TASK TO CARRY OUT: What follows is a set of records; restate each one word for word and drop the pictures.

LISTED RECORDS:
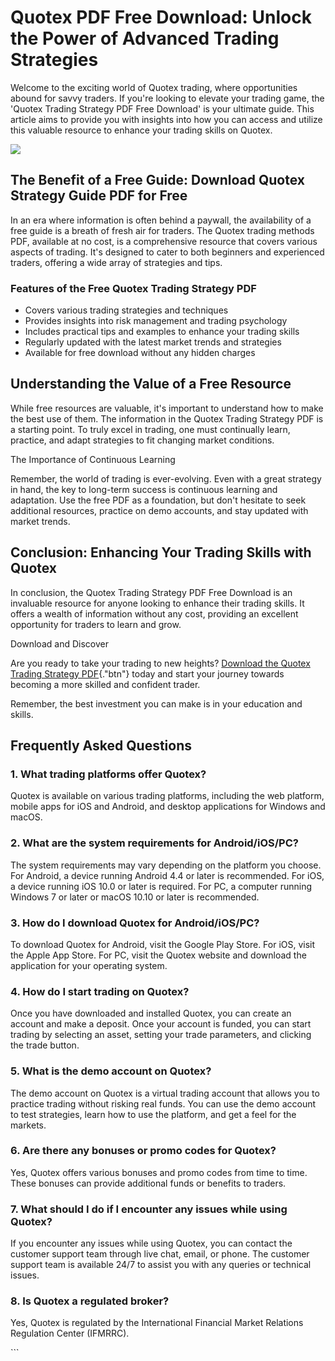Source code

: # Quotex PDF Free Download: Unlock the Power of Advanced Trading Strategies

Welcome to the exciting world of Quotex trading, where opportunities
abound for savvy traders. If you\'re looking to elevate your trading
game, the \'Quotex Trading Strategy PDF Free Download\' is your ultimate
guide. This article aims to provide you with insights into how you can
access and utilize this valuable resource to enhance your trading skills
on Quotex.

[![](https://static.quotex.io/files/4_en/300_250.jpg)](https://traff.sbs/brokerqxlid)

## The Benefit of a Free Guide: Download Quotex Strategy Guide PDF for Free

In an era where information is often behind a paywall, the availability
of a free guide is a breath of fresh air for traders. The Quotex trading
methods PDF, available at no cost, is a comprehensive resource that
covers various aspects of trading. It\'s designed to cater to both
beginners and experienced traders, offering a wide array of strategies
and tips.

### Features of the Free Quotex Trading Strategy PDF

-   Covers various trading strategies and techniques
-   Provides insights into risk management and trading psychology
-   Includes practical tips and examples to enhance your trading skills
-   Regularly updated with the latest market trends and strategies
-   Available for free download without any hidden charges

## Understanding the Value of a Free Resource

While free resources are valuable, it\'s important to understand how to
make the best use of them. The information in the Quotex Trading
Strategy PDF is a starting point. To truly excel in trading, one must
continually learn, practice, and adapt strategies to fit changing market
conditions.

The Importance of Continuous Learning

Remember, the world of trading is ever-evolving. Even with a great
strategy in hand, the key to long-term success is continuous learning
and adaptation. Use the free PDF as a foundation, but don\'t hesitate to
seek additional resources, practice on demo accounts, and stay updated
with market trends.

## Conclusion: Enhancing Your Trading Skills with Quotex

In conclusion, the Quotex Trading Strategy PDF Free Download is an
invaluable resource for anyone looking to enhance their trading skills.
It offers a wealth of information without any cost, providing an
excellent opportunity for traders to learn and grow.

Download and Discover

Are you ready to take your trading to new heights? [Download the Quotex
Trading Strategy
PDF](\%22https://traff.sbs/brokerqxsignup\%22){."btn"} today and
start your journey towards becoming a more skilled and confident trader.

Remember, the best investment you can make is in your education and
skills.

## Frequently Asked Questions

### 1. What trading platforms offer Quotex?

Quotex is available on various trading platforms, including the web
platform, mobile apps for iOS and Android, and desktop applications for
Windows and macOS.

### 2. What are the system requirements for Android/iOS/PC?

The system requirements may vary depending on the platform you choose.
For Android, a device running Android 4.4 or later is recommended. For
iOS, a device running iOS 10.0 or later is required. For PC, a computer
running Windows 7 or later or macOS 10.10 or later is recommended.

### 3. How do I download Quotex for Android/iOS/PC?

To download Quotex for Android, visit the Google Play Store. For iOS,
visit the Apple App Store. For PC, visit the Quotex website and download
the application for your operating system.

### 4. How do I start trading on Quotex?

Once you have downloaded and installed Quotex, you can create an account
and make a deposit. Once your account is funded, you can start trading
by selecting an asset, setting your trade parameters, and clicking the
trade button.

### 5. What is the demo account on Quotex?

The demo account on Quotex is a virtual trading account that allows you
to practice trading without risking real funds. You can use the demo
account to test strategies, learn how to use the platform, and get a
feel for the markets.

### 6. Are there any bonuses or promo codes for Quotex?

Yes, Quotex offers various bonuses and promo codes from time to time.
These bonuses can provide additional funds or benefits to traders.

### 7. What should I do if I encounter any issues while using Quotex?

If you encounter any issues while using Quotex, you can contact the
customer support team through live chat, email, or phone. The customer
support team is available 24/7 to assist you with any queries or
technical issues.

### 8. Is Quotex a regulated broker?

Yes, Quotex is regulated by the International Financial Market Relations
Regulation Center (IFMRRC).

\`\`\`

ANSWER SECTION:
Source code

: # Quotex PDF Free Download: Unlock the Power of Advanced Trading Strategies

Welcome to the exciting world of Quotex trading, where opportunities
abound for savvy traders. If you\'re looking to elevate your trading
game, the \'Quotex Trading Strategy PDF Free Download\' is your ultimate
guide. This article aims to provide you with insights into how you can
access and utilize this valuable resource to enhance your trading skills
on Quotex.

[![](https://static.quotex.io/files/4_en/300_250.jpg)](https://traff.sbs/brokerqxlid)

## The Benefit of a Free Guide: Download Quotex Strategy Guide PDF for Free

In an era where information is often behind a paywall, the availability
of a free guide is a breath of fresh air for traders. The Quotex trading
methods PDF, available at no cost, is a comprehensive resource that
covers various aspects of trading. It\'s designed to cater to both
beginners and experienced traders, offering a wide array of strategies
and tips.

### Features of the Free Quotex Trading Strategy PDF

-   Covers various trading strategies and techniques
-   Provides insights into risk management and trading psychology
-   Includes practical tips and examples to enhance your trading skills
-   Regularly updated with the latest market trends and strategies
-   Available for free download without any hidden charges

## Understanding the Value of a Free Resource

While free resources are valuable, it\'s important to understand how to
make the best use of them. The information in the Quotex Trading
Strategy PDF is a starting point. To truly excel in trading, one must
continually learn, practice, and adapt strategies to fit changing market
conditions.

The Importance of Continuous Learning

Remember, the world of trading is ever-evolving. Even with a great
strategy in hand, the key to long-term success is continuous learning
and adaptation. Use the free PDF as a foundation, but don\'t hesitate to
seek additional resources, practice on demo accounts, and stay updated
with market trends.

## Conclusion: Enhancing Your Trading Skills with Quotex

In conclusion, the Quotex Trading Strategy PDF Free Download is an
invaluable resource for anyone looking to enhance their trading skills.
It offers a wealth of information without any cost, providing an
excellent opportunity for traders to learn and grow.

Download and Discover

Are you ready to take your trading to new heights? [Download the Quotex
Trading Strategy
PDF](\%22https://traff.sbs/brokerqxsignup\%22){."btn"} today and
start your journey towards becoming a more skilled and confident trader.

Remember, the best investment you can make is in your education and
skills.

## Frequently Asked Questions

### 1. What trading platforms offer Quotex?

Quotex is available on various trading platforms, including the web
platform, mobile apps for iOS and Android, and desktop applications for
Windows and macOS.

### 2. What are the system requirements for Android/iOS/PC?

The system requirements may vary depending on the platform you choose.
For Android, a device running Android 4.4 or later is recommended. For
iOS, a device running iOS 10.0 or later is required. For PC, a computer
running Windows 7 or later or macOS 10.10 or later is recommended.

### 3. How do I download Quotex for Android/iOS/PC?

To download Quotex for Android, visit the Google Play Store. For iOS,
visit the Apple App Store. For PC, visit the Quotex website and download
the application for your operating system.

### 4. How do I start trading on Quotex?

Once you have downloaded and installed Quotex, you can create an account
and make a deposit. Once your account is funded, you can start trading
by selecting an asset, setting your trade parameters, and clicking the
trade button.

### 5. What is the demo account on Quotex?

The demo account on Quotex is a virtual trading account that allows you
to practice trading without risking real funds. You can use the demo
account to test strategies, learn how to use the platform, and get a
feel for the markets.

### 6. Are there any bonuses or promo codes for Quotex?

Yes, Quotex offers various bonuses and promo codes from time to time.
These bonuses can provide additional funds or benefits to traders.

### 7. What should I do if I encounter any issues while using Quotex?

If you encounter any issues while using Quotex, you can contact the
customer support team through live chat, email, or phone. The customer
support team is available 24/7 to assist you with any queries or
technical issues.

### 8. Is Quotex a regulated broker?

Yes, Quotex is regulated by the International Financial Market Relations
Regulation Center (IFMRRC).

\`\`\`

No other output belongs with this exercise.